Dissent in the ranks about what the project should encompass and who should decide this has been raging for months. But it peaked in late May, when the project’s leaders made clear that they intended to exclude studies on cognition from their core future plans.

The first funding, or ‘ramp-up’, phase of the brain project began in October last year with €54 million (US$73 million) from the European Commissionand is scheduled to run for three years. The second phase of the ten-year project will be funded to the tune of around €100 million per year for two or three years. But in their detailed plans for this second stage, submitted on 10 June to the commission for approval, the project managers eliminated research on human cognitive architecture.

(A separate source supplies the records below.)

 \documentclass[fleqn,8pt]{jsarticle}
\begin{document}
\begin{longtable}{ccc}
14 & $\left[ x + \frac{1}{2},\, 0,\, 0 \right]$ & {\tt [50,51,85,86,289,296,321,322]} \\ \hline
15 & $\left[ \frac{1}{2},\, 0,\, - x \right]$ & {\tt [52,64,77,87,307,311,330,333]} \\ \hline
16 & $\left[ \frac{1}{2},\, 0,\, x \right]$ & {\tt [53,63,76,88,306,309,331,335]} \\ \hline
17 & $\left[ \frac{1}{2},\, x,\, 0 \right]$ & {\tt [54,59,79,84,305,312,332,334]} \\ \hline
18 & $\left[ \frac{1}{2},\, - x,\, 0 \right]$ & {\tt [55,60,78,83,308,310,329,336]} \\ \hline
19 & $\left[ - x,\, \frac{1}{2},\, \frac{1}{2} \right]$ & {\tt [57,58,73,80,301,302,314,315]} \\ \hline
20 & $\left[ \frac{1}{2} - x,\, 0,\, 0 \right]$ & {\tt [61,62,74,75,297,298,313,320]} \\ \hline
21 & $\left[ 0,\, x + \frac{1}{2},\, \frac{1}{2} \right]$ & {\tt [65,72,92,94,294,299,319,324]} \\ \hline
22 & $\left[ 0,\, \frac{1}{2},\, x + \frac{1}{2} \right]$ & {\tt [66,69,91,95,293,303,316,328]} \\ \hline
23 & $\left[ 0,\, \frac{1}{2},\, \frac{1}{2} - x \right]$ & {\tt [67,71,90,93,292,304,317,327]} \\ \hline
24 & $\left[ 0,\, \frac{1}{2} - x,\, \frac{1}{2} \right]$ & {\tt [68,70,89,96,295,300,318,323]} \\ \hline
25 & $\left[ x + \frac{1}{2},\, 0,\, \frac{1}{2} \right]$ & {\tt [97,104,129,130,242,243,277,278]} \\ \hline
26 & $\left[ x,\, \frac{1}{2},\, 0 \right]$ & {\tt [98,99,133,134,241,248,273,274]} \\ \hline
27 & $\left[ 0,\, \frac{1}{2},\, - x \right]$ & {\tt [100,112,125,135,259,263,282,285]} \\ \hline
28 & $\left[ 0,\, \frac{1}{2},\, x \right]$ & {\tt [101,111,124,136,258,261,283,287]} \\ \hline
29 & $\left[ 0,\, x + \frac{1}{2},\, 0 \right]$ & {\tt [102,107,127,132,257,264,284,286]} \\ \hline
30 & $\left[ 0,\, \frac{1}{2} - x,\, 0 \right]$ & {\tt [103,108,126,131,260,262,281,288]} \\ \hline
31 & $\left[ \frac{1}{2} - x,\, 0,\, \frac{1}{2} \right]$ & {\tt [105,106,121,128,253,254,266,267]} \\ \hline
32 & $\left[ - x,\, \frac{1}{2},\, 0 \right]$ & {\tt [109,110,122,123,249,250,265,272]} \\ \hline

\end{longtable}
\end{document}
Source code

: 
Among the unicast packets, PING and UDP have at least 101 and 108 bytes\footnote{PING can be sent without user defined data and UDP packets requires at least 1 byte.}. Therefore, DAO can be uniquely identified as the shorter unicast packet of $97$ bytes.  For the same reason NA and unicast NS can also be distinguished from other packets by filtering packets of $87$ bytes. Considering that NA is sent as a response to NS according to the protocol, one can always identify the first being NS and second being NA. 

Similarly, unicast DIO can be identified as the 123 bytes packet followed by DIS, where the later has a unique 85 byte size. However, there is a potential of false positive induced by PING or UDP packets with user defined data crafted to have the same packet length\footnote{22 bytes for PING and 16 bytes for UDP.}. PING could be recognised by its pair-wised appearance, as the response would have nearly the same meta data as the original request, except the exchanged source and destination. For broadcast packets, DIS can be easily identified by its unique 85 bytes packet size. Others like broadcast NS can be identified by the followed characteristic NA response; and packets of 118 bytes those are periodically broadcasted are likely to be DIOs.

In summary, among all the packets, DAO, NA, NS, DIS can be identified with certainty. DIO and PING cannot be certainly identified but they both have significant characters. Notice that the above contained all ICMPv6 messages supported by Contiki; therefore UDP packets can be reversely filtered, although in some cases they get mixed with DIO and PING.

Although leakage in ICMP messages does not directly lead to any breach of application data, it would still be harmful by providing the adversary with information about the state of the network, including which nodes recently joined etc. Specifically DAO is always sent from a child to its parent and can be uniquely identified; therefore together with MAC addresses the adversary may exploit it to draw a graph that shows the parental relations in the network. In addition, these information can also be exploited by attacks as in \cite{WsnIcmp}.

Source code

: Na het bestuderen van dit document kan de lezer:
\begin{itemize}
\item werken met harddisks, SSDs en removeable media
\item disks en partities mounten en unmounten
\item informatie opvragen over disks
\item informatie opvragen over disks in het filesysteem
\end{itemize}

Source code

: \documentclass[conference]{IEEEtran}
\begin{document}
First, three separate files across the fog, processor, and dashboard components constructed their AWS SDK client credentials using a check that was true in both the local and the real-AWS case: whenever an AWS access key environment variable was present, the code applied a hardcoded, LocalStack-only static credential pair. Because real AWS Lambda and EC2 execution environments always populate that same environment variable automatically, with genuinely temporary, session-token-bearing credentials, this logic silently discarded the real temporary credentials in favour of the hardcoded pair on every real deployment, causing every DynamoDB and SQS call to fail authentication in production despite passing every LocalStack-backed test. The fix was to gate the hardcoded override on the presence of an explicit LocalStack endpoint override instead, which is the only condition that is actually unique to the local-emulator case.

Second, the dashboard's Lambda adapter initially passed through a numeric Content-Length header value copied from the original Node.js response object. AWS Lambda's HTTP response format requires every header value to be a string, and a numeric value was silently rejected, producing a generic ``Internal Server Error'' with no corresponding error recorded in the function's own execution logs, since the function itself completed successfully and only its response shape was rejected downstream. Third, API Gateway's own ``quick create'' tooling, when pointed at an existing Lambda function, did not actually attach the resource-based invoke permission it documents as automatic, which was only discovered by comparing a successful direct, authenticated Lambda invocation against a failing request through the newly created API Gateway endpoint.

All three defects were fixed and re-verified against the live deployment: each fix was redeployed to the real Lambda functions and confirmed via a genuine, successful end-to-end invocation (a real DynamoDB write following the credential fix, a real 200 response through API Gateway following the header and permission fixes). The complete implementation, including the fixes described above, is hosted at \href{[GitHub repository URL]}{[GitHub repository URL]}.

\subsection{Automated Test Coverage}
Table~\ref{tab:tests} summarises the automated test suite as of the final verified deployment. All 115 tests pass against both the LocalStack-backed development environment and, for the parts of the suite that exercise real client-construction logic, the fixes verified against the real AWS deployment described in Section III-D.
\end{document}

Cognitive scientists feel ousted. As we report on page 133, they criticize the management of the project — which is hosted at the EPFL and involves 80 or so partner institutes — and say that it has lost its chance to unite EU neuroscientists behind its self-proclaimed ‘Moon-shot-like’ attempt to understand the brain.

Appropriately, given its subject matter, the workings of the project are complex. The funds come not from the commission’s research arm, but from its directorate on information and communication technologies (ICT). As such, the selection of the HBP was on the basis of its scientific merit and the likelihood that computers would be used to solve important problems.

Best-laid schemes

The HBP proposed building “a completely new ICT infrastructure for neuroscience” to help to address the problems of brain disorders. But from its inception, the project, led by Henry Markram at the EPFL, has been promoted as primarily a neuroscience rather than a technological effort. Even at its launch last October, its press release opened with the statement: “The world’s most ambitious neuroscience project is underway.”

Markram, himself a neuroscientist, has been a strong proponent of the part of the project intended to simulate the workings of the entire human brain in a computer. To many outsiders, this promise has become synonymous with the HBP. Yet the idea is controversial in the scientific community (see Nature 482, 456–458; 2012). Many neuroscientists simply do not think that it is possible to simulate the brain — that is, reproduce its signals in detail — with just the ‘bottom-up’ data (molecular, cellular, anatomical and the like) that the project will collate.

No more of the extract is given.